Benghazi vs. Reykjavik
This weekend marks the thirty-third anniversary of the 1979 Iranian Embassy hostage crisis; there is much about the current Benghazi debacle reminiscent of what happened in Teheran all those years ago.
As a response to both events, the world's superpower acted surprised and then confused. Next, it dithered and mumbled. Historians say that the lack of decisive response to the Iranian hostage crisis led to a subsequent series of tests of American will -- the attacks on the Marine Barracks in Lebanon, the USS Cole, and the Khobar Towers, and the first 1993 Word Trade Center bombing, among others -- and ultimately to the Al Qaeda attacks of 9-11. The Benghazi 9-11 slaughter is just the latest entry on the list.
When leaders have similarly been tested during the history of Western societies, one prevailing leadership quality has always made the difference between chaos – and a respected response: resolve. It was resolve that steeled President Reagan at Reykjavik, that spurred Winston Churchill when he was a lonely voice warning of Hitler's plans, and that hardened Abraham Lincoln's will to win a moral and righteous war.
Resolve -- encompassing the critical leadership traits of willpower, boldness and courage -- is constituted from a reservoir of conviction that a cause is just and that commitment to the cause overrides personal political risks. When a leader is left with an array of less than ideal options, resolve enables focus on the choice that best protects core American interests.
Leaders, acting from a core of resolve, have altered the course of human events. As Mikhail Gorbachev admitted to George Schultz, President Ronald Reagan set in motion the events that would end the Cold War when he refused to negotiate on his Strategic Defense Initiative at Reykjavik. Although the media, scholars, and pundits declared the Reykjavik Summit a failure for Reagan personally, and complained that the United States had lost a historic opportunity to reduce nuclear weapons stockpiles, history vindicated Reagan's instinct to just say No.
It is a rare politician who would pass on the opportunity to land a nuclear weapons deal that could be billed as ending Mutually Assured Destruction. Yet President Reagan stood on the principle that weapons reductions needed an insurance policy, and he believed that pursuing the Strategic Defense Initiative would provide just that. While pundits rolled their eyes, a New York Times–CBS poll taken the week after Reykjavík showed an 11-point jump (to 72%) in the percentage of Americans who thought that Reagan was successfully handling relations with the Soviet Union.
Presidential candidates today sound as if every phrase has been processed through filter after filter to produce the most politically prudent tones. Once phrases such as "resurgent religious extremists" are uttered, they are gutted of meaning and devoid of accountability.
Cautious advisors and diplomats tried to modify both Reagan's Evil Empire and Brandenburg Gate speeches. When President Reagan ignored instructions to re-word his challenge to Gorbachev to "tear down this wall" between East and West Berlin, he set in motion a monumental chain of events.

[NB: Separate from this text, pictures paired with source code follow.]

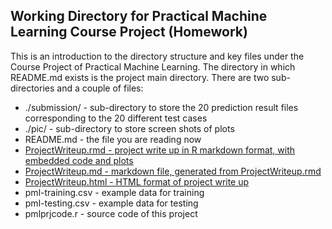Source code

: ## Working Directory for Practical Machine Learning Course Project (Homework)
This is an introduction to the directory structure and key files under the Course Project of Practical Machine Learning.
The directory in which README.md exists is the project main directory. There are two sub-directories and a couple of files:
* ./submission/ - sub-directory to store the 20 prediction result files corresponding to the 20 different test cases
* ./pic/ - sub-directory to store screen shots of plots
* README.md - the file you are reading now
* [ProjectWriteup.rmd - project write up in R markdown format, with embedded code and plots](https://github.com/sunbaoshi1975/MyStudy/blob/master/PML%20Course%20Project/ProjectWriteup.rmd)
* [ProjectWriteup.md - markdown file, generated from ProjectWriteup.rmd](https://github.com/sunbaoshi1975/MyStudy/blob/master/PML%20Course%20Project/ProjectWriteup.md)
* [ProjectWriteup.html - HTML format of project write up](https://github.com/sunbaoshi1975/MyStudy/blob/master/PML%20Course%20Project/ProjectWriteup.html)
* pml-training.csv - example data for training
* pml-testing.csv - example data for testing
* pmlprjcode.r - source code of this project
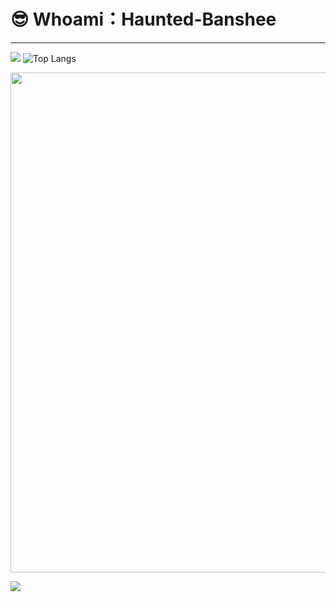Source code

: #  😎 Whoami：Haunted-Banshee
----

![](https://github-readme-stats.vercel.app/api?username=Haunted-Banshee&show_icons=true&theme=dark&count_private=true) ![Top Langs](https://github-readme-stats.vercel.app/api/top-langs/?username=Haunted-Banshee&layout=compact&theme=tokyonight)

<img src="https://img.03737.com/article/2022/07/1658482294517481.gif" height="800" width="600"/>

![](https://activity-graph.herokuapp.com/graph?username=Haunted-Banshee&theme=github)
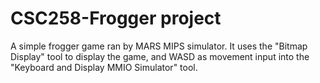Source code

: # CSC258-Frogger project
A simple frogger game ran by MARS MIPS simulator. It uses the "Bitmap Display" tool to display the game, and WASD as movement input into the "Keyboard and Display MMIO Simulator" tool.
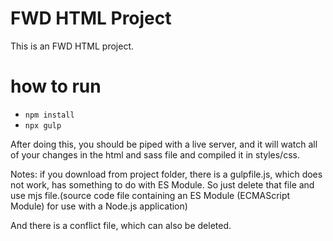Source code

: # FWD HTML Project
This is an FWD HTML project.

# how to run
* `npm install`
* `npx gulp`

After doing this, you should be piped with a live server, and it will watch all of your changes in the html and sass file and compiled it in styles/css.

Notes: if you download from project folder, there is a gulpfile.js, which does not work, has something to do with ES Module. So just delete that file and use mjs file.(source code file containing an ES Module (ECMAScript Module) for use with a Node.js application)

And there is a conflict file, which can also be deleted.


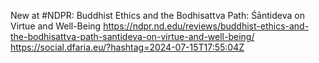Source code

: New at #NDPR: Buddhist Ethics and the Bodhisattva Path: Śāntideva on Virtue and Well-Being https://ndpr.nd.edu/reviews/buddhist-ethics-and-the-bodhisattva-path-santideva-on-virtue-and-well-being/ https://social.dfaria.eu/?hashtag=2024-07-15T17:55:04Z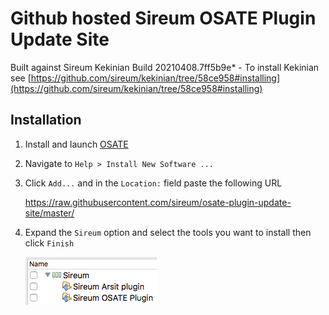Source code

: # Github hosted Sireum OSATE Plugin Update Site

Built against Sireum Kekinian Build 20210408.7ff5b9e* - To install Kekinian see [https://github.com/sireum/kekinian/tree/58ce958#installing](https://github.com/sireum/kekinian/tree/58ce958#installing)

## Installation
1. Install and launch [OSATE](http://osate.org/download-and-install.html)
2. Navigate to ``Help > Install New Software ...``
3. Click ``Add...`` and in the ``Location:`` field paste the following URL

    https://raw.githubusercontent.com/sireum/osate-plugin-update-site/master/
  
4. Expand the ``Sireum`` option and select the tools you want to install then click ``Finish``

   ![tool-options](resources/tool-options.png)
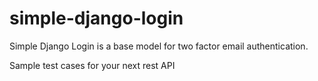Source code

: # simple-django-login

Simple Django Login is a base model for two factor email authentication.

Sample test cases for your next rest API
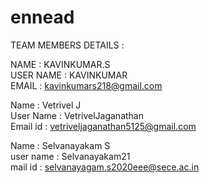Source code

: # ennead
TEAM MEMBERS DETAILS : 

NAME : KAVINKUMAR.S <br>
USER NAME : KAVINKUMAR <br>
EMAIL : kavinkumars218@gmail.com <br>
 
Name : Vetrivel J <br>
User Name : VetrivelJaganathan <br>
Email id : vetriveljaganathan5125@gmail.com

 Name : Selvanayakam S <br> 
 user name : Selvanayakam21<br>
 mail id : selvanayagam.s2020eee@sece.ac.in<br>

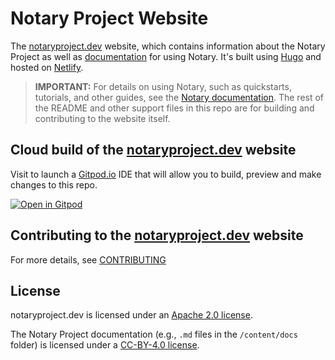 # Notary Project Website

The [notaryproject.dev][] website, which contains information about the Notary Project as well as [documentation](https://notaryproject.dev/docs/) for using Notary. It's built using [Hugo][] and hosted on [Netlify][].

> **IMPORTANT:** For details on using Notary, such as quickstarts, tutorials, and other guides, see the [Notary documentation](https://notaryproject.dev/docs/). The rest of the README and other support files in this repo are for building and contributing to the website itself.

## Cloud build of the [notaryproject.dev][] website

Visit to launch a [Gitpod.io](https://gitpod.io) IDE that will allow you to build, preview and make changes to this repo.

[![Open in Gitpod](https://gitpod.io/button/open-in-gitpod.svg)](https://gitpod.io/#https://github.com/notaryproject/notaryproject.dev)

## Contributing to the [notaryproject.dev][] website
For more details, see [CONTRIBUTING](CONTRIBUTING.md)

## License

notaryproject.dev is licensed under an [Apache 2.0 license](./LICENSE).

The Notary Project documentation (e.g., `.md` files in the `/content/docs` folder) is licensed under a [CC-BY-4.0 license](./LICENSE).

[Docsy]: https://www.docsy.dev
[Hugo]: https://gohugo.io
[localhost:8888]: http://localhost:8888
[LTS release]: https://nodejs.org/en/about/releases/
[Netlify]: https://netlify.com
[notaryproject.dev]: https://notaryproject.dev/
[nvm]: https://github.com/nvm-sh/nvm/blob/master/README.md#installing-and-updating
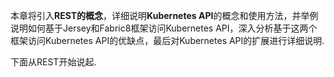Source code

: 本章将引入**REST的概念**，详细说明**Kubernetes API**的概念和使用方法，并举例说明如何基于Jersey和Fabric8框架访问Kubernetes API，深入分析基于这两个框架访问Kubernetes API的优缺点，最后对Kubernetes API的扩展进行详细说明. 

下面从REST开始说起. 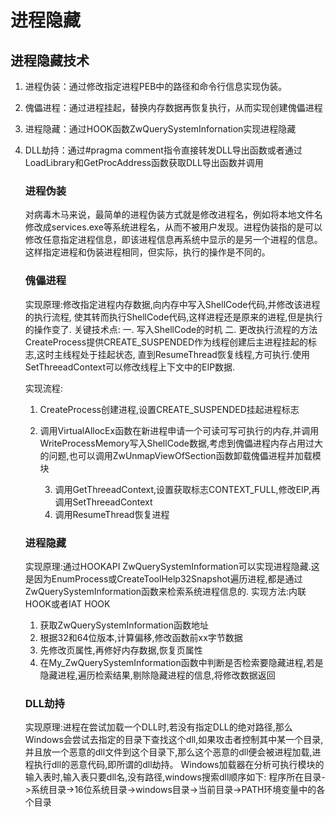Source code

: # 进程隐藏

## 进程隐藏技术

1. 进程伪装：通过修改指定进程PEB中的路径和命令行信息实现伪装。

2. 傀儡进程：通过进程挂起，替换内存数据再恢复执行，从而实现创建傀儡进程

3. 进程隐藏：通过HOOK函数ZwQuerySystemInfornation实现进程隐藏

4. DLL劫持：通过#pragma comment指令直接转发DLL导出函数或者通过LoadLibrary和GetProcAddress函数获取DLL导出函数并调用

   ### 进程伪装

   对病毒木马来说，最简单的进程伪装方式就是修改进程名，例如将本地文件名修改成services.exe等系统进程名，从而不被用户发现。进程伪装指的是可以修改任意指定进程信息，即该进程信息再系统中显示的是另一个进程的信息。这样指定进程和伪装进程相同，但实际，执行的操作是不同的。

   ### 傀儡进程

   实现原理:修改指定进程内存数据,向内存中写入ShellCode代码,并修改该进程的执行流程,
   使其转而执行ShellCode代码,这样进程还是原来的进程,但是执行的操作变了.
   关键技术点:
   	一. 写入ShellCode的时机
   	二. 更改执行流程的方法
   	CreateProcess提供CREATE_SUSPENDED作为线程创建后主进程挂起的标志,这时主线程处于挂起状态,
   直到ResumeThread恢复线程,方可执行.使用SetThreeadContext可以修改线程上下文中的EIP数据.

   实现流程:
   1. CreateProcess创建进程,设置CREATE_SUSPENDED挂起进程标志
   2. 调用VirtualAllocEx函数在新进程申请一个可读可写可执行的内存,并调用WriteProcessMemory写入ShellCode数据,考虑到傀儡进程内存占用过大的问题,也可以调用ZwUnmapViewOfSection函数卸载傀儡进程并加载模块

    	3. 调用GetThreeadContext,设置获取标志CONTEXT_FULL,修改EIP,再调用SetThreeadContext
    	4. 调用ResumeThread恢复进程


   ### 进程隐藏

   实现原理:通过HOOKAPI ZwQuerySystemInformation可以实现进程隐藏.这是因为EnumProcess或CreateToolHelp32Snapshot遍历进程,都是通过ZwQuerySystemInformation函数来检索系统进程信息的.
   实现方法:内联HOOK或者IAT HOOK
   	1. 获取ZwQuerySystemInformation函数地址
   	2. 根据32和64位版本,计算偏移,修改函数前xx字节数据
   	3. 先修改页属性,再修好内存数据,恢复页属性
   	4. 在My_ZwQuerySystemInformation函数中判断是否检索要隐藏进程,若是隐藏进程,遍历检索结果,剔除隐藏进程的信息,将修改数据返回

   ### DLL劫持

   实现原理:进程在尝试加载一个DLL时,若没有指定DLL的绝对路径,那么Windows会尝试去指定的目录下查找这个dll,如果攻击者控制其中某一个目录,并且放一个恶意的dll文件到这个目录下,那么这个恶意的dll便会被进程加载,进程执行dll的恶意代码,即所谓的dll劫持。
   Windows加载器在分析可执行模块的输入表时,输入表只要dll名,没有路径,windows搜索dll顺序如下:
   程序所在目录->系统目录->16位系统目录->windows目录->当前目录->PATH环境变量中的各个目录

Peter Robinson, Reagan speechwriter, tells that Yuri Yarim-Agaev, an exiled Soviet dissident scientist who monitored Soviet compliance with human-rights agreements, characterized the moment as one where "the most powerful man of the world spoke the most powerful words he could have spoken." For Yarim-Agaev and his friends, "Reagan had challenged the empire" and, to them "that meant everything." Dissidents and freedom fighters sensed that "after that speech, everything was in play."
Words matter, and words spoken by the leader of the greatest nation on earth in times of distress matter more: they reveal resolve and leadership -- or the lack of it. As in the days of the Soviet Empire, the world faces a dark, oppressive, backward, totalitarian threat. Forces of Sharia domination are trying to extort Western appeasement in military planning, law enforcement, civil liberties and personal freedom. This crisis demands from the free world a deep sense of defiance. The next American president must have the courage to clearly define the current threat and meet it head on.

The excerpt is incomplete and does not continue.